Methods We analyzed the National Center for Health Statistics US Linked Birth/Death records, years 1999-2000, looking at 7,694 live vertex singletons without lethal congenital anomaly born at 26 to 32 weeks GA to mothers without previous cesarean, with weight < 10th percentile for GA. We compared 28-day mortality rates for vaginal and CDs by GA and calculated crude relative risks (RR). We then assessed mortality by mode of delivery using a multivariable logistic regression model controlling for demographic factors (maternal race, ethnicity, education, age, and adequacy of prenatal care) and complications of pregnancy and labor associated with mortality (diabetes, incompetent cervix, preterm rupture, uterine bleeding, fever, previous preterm/SGA birth, excessive bleeding, maternal hypertensive disease).

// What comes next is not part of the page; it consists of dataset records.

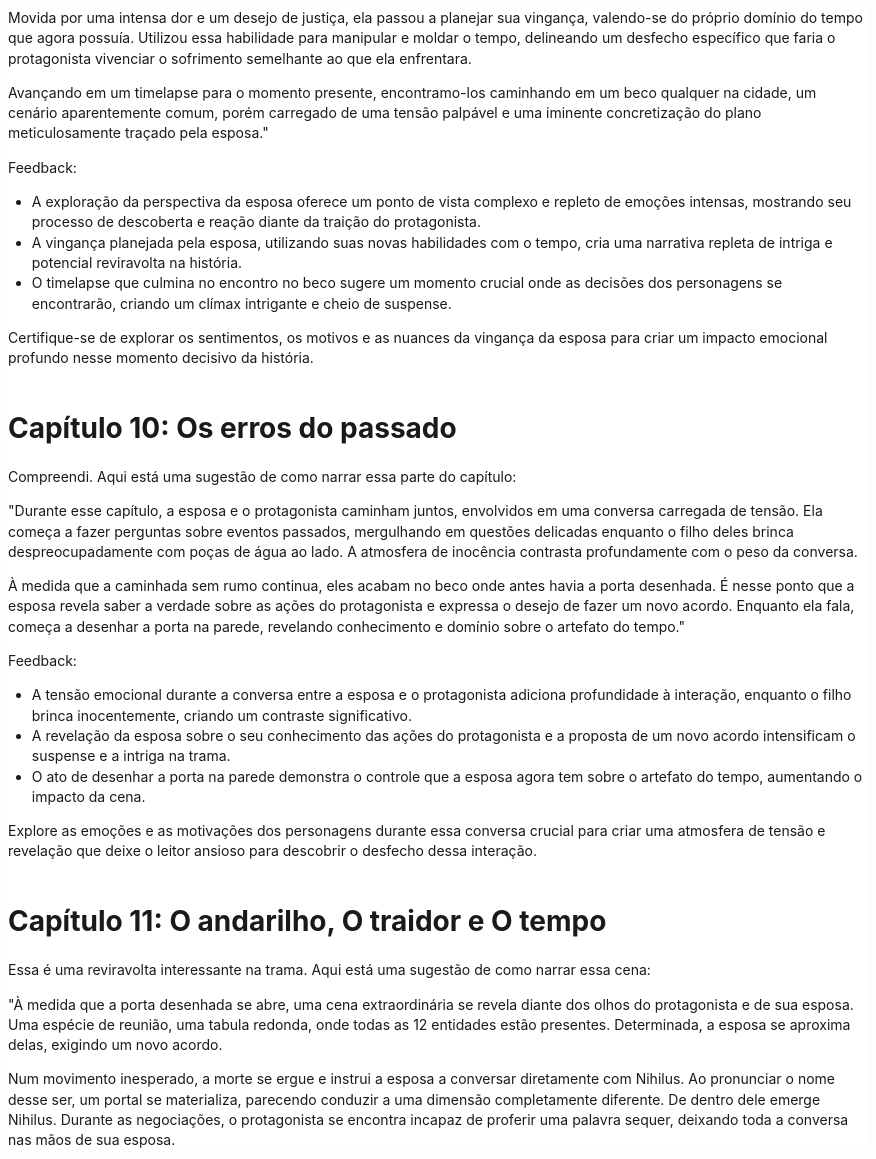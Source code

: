 Movida por uma intensa dor e um desejo de justiça, ela passou a planejar sua vingança, valendo-se do próprio domínio do tempo que agora possuía. Utilizou essa habilidade para manipular e moldar o tempo, delineando um desfecho específico que faria o protagonista vivenciar o sofrimento semelhante ao que ela enfrentara.

Avançando em um timelapse para o momento presente, encontramo-los caminhando em um beco qualquer na cidade, um cenário aparentemente comum, porém carregado de uma tensão palpável e uma iminente concretização do plano meticulosamente traçado pela esposa."

Feedback:

- A exploração da perspectiva da esposa oferece um ponto de vista complexo e repleto de emoções intensas, mostrando seu processo de descoberta e reação diante da traição do protagonista.
- A vingança planejada pela esposa, utilizando suas novas habilidades com o tempo, cria uma narrativa repleta de intriga e potencial reviravolta na história.
- O timelapse que culmina no encontro no beco sugere um momento crucial onde as decisões dos personagens se encontrarão, criando um clímax intrigante e cheio de suspense.

Certifique-se de explorar os sentimentos, os motivos e as nuances da vingança da esposa para criar um impacto emocional profundo nesse momento decisivo da história.
# Capítulo 10: Os erros do passado

Compreendi. Aqui está uma sugestão de como narrar essa parte do capítulo:

"Durante esse capítulo, a esposa e o protagonista caminham juntos, envolvidos em uma conversa carregada de tensão. Ela começa a fazer perguntas sobre eventos passados, mergulhando em questões delicadas enquanto o filho deles brinca despreocupadamente com poças de água ao lado. A atmosfera de inocência contrasta profundamente com o peso da conversa.

À medida que a caminhada sem rumo continua, eles acabam no beco onde antes havia a porta desenhada. É nesse ponto que a esposa revela saber a verdade sobre as ações do protagonista e expressa o desejo de fazer um novo acordo. Enquanto ela fala, começa a desenhar a porta na parede, revelando conhecimento e domínio sobre o artefato do tempo."

Feedback:

- A tensão emocional durante a conversa entre a esposa e o protagonista adiciona profundidade à interação, enquanto o filho brinca inocentemente, criando um contraste significativo.
- A revelação da esposa sobre o seu conhecimento das ações do protagonista e a proposta de um novo acordo intensificam o suspense e a intriga na trama.
- O ato de desenhar a porta na parede demonstra o controle que a esposa agora tem sobre o artefato do tempo, aumentando o impacto da cena.

Explore as emoções e as motivações dos personagens durante essa conversa crucial para criar uma atmosfera de tensão e revelação que deixe o leitor ansioso para descobrir o desfecho dessa interação.
# Capítulo 11: O andarilho, O traidor e O tempo
Essa é uma reviravolta interessante na trama. Aqui está uma sugestão de como narrar essa cena:

"À medida que a porta desenhada se abre, uma cena extraordinária se revela diante dos olhos do protagonista e de sua esposa. Uma espécie de reunião, uma tabula redonda, onde todas as 12 entidades estão presentes. Determinada, a esposa se aproxima delas, exigindo um novo acordo.

Num movimento inesperado, a morte se ergue e instrui a esposa a conversar diretamente com Nihilus. Ao pronunciar o nome desse ser, um portal se materializa, parecendo conduzir a uma dimensão completamente diferente. De dentro dele emerge Nihilus. Durante as negociações, o protagonista se encontra incapaz de proferir uma palavra sequer, deixando toda a conversa nas mãos de sua esposa.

Results 63% of preterm vertex SGA infants were delivered by cesarean. CD was associated with a significant survival advantage for GA 26-31 weeks and a trend toward benefit of cesarean at 32 weeks that was not statistically significant. The multivariable logistic regression model included sociodemographic factors as well as medical factors associated with mortality. Adjusting for these factors, the odds ratio of death associated with cesarean was 0.46 (95% CI 0.39, 0.54).
Conclusions Mortality at 28 days was reduced in preterm SGA vertex infants delivered by cesarean compared to vaginal delivery. This survival advantage persisted, with 54% reduction in mortality, after adjusting for social and other medical factors.